There were difficulties in selling the goods abroad, untimely collection of receivables for exported products, as well as due to the delayed payment by the factories of the machines and equipment delivered to them by Kintex in the second direction for over BGN 40 million by him, no funds were provided to repay a short-term unscheduled loan of BGN 300 million. At the end of August, the Bulgarian Foreign Trade Bank

informed Kintex that the purchase of goods for export under safekeeping will be suspended until the final repayment of the loan

and will only pay for products that have already been shipped abroad, the secret document said.

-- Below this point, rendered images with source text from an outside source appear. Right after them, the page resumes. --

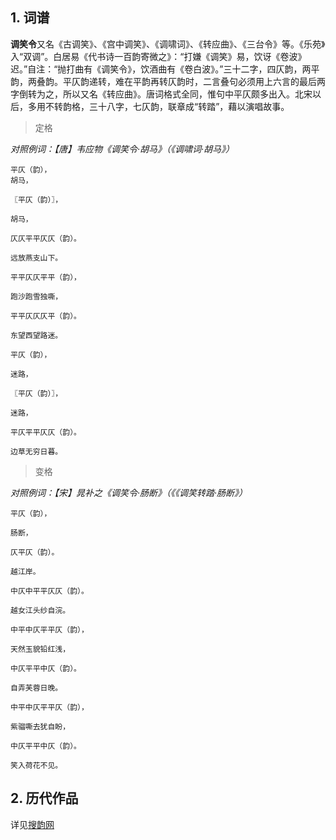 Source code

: ## 1. 词谱

**调笑令**又名《古调笑》、《宫中调笑》、《调啸词》、《转应曲》、《三台令》等。《乐苑》入“双调”。白居易《代书诗一百韵寄微之》：“打嫌《调笑》易，饮讶《卷波》迟。”自注：“抛打曲有《调笑令》，饮酒曲有《卷白波》。”三十二字，四仄韵，两平韵，两叠韵。平仄韵递转，难在平韵再转仄韵时，二言叠句必须用上六言的最后两字倒转为之，所以又名《转应曲》。唐词格式全同，惟句中平仄颇多出入。北宋以后，多用不转韵格，三十八字，七仄韵，联章成“转踏”，藉以演唱故事。

>定格

*对照例词：【唐】韦应物《调笑令·胡马》（《调啸词·胡马》）*
```
平仄（韵），
胡马，

〖平仄（韵）〗，

胡马，

仄仄平平仄仄（韵）。

远放燕支山下。

平平仄仄平平（韵），

跑沙跑雪独嘶，

平平仄仄仄平（韵）。

东望西望路迷。

平仄（韵），

迷路，

〖平仄（韵）〗，

迷路，

平仄平平仄仄（韵）。

边草无穷日暮。
```
>变格

*对照例词：【宋】晁补之《调笑令·肠断》（《《调笑转踏·肠断》）*
```
平仄（韵），

肠断，

仄平仄（韵）。

越江岸。

中仄中平平仄仄（韵）。

越女江头纱自浣。

中平中仄平平仄（韵），

天然玉貌铅红浅，

中仄平平中仄（韵）。

自弄芙蓉日晚。

中平中仄平平仄（韵），

紫骝嘶去犹自盼，

中仄平平中仄（韵）。

笑入荷花不见。
```
## 2. 历代作品
详见[搜韵网](http://sou-yun.com/QueryCiTune.aspx?id=818&page=0)
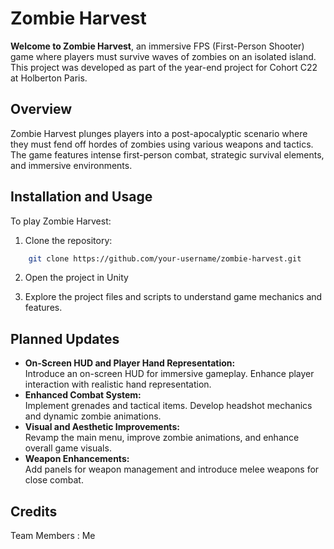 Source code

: # Zombie Harvest

__Welcome to Zombie Harvest__, an immersive FPS (First-Person Shooter) game where players must survive waves of zombies on an isolated island. This project was developed as part of the year-end project for Cohort C22 at Holberton Paris.

## Overview

Zombie Harvest plunges players into a post-apocalyptic scenario where they must fend off hordes of zombies using various weapons and tactics. The game features intense first-person combat, strategic survival elements, and immersive environments.

## Installation and Usage

To play Zombie Harvest:

1. Clone the repository:
```bash
    git clone https://github.com/your-username/zombie-harvest.git
```

2. Open the project in Unity

3. Explore the project files and scripts to understand game mechanics and features.


## Planned Updates

+ **On-Screen HUD and Player Hand Representation:**  
    Introduce an on-screen HUD for immersive gameplay. Enhance player interaction with realistic hand representation.
+ **Enhanced Combat System:**  
    Implement grenades and tactical items. Develop headshot mechanics and dynamic zombie animations.
+ **Visual and Aesthetic Improvements:**  
    Revamp the main menu, improve zombie animations, and enhance overall game visuals.
+ **Weapon Enhancements:**  
    Add panels for weapon management and introduce melee weapons for close combat.

## Credits

Team Members : Me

Thus, the company was not able to pay the plants for the products produced, which in turn had an “adverse effect on the remuneration of labor collectives and poses a risk of social tensions.” The services have received information that military products are being bought in rubles from the USSR and Czechoslovakia, which the military factories report as their own products. Examples are also given. Through the General Engineering Directorate, cannons for 3 million shots for ZU-23 (anti-aircraft gun) were purchased from these countries and provided for export as own production to the Friedrich Engels plant (today Arsenal). In the same way, the tractor plant in Karlovo reported the 500 ATGMs Malyutka (anti-tank guided missile) purchased from Czechoslovakia.

It is stated that

if possible for annual production up to 15 thousand pieces of the product “City” (missiles for rocket-propelled grenade launchers) through “Kintex” were exported over 200 thousand pieces

The difference was supplemented by quantities delivered from the USSR in bulk, which after assembly and re-marking were reported as made in the system of SO “Metalchim”, added Minister Stoyanov.

“As a result of these machinations, the union reported a reduction in material and production costs by 4-5%, thus misleading higher organizations about the actual volume of production and the real capabilities of the plants,” said in a statement. the Prime Minister Georgi Atanasov was also acquainted.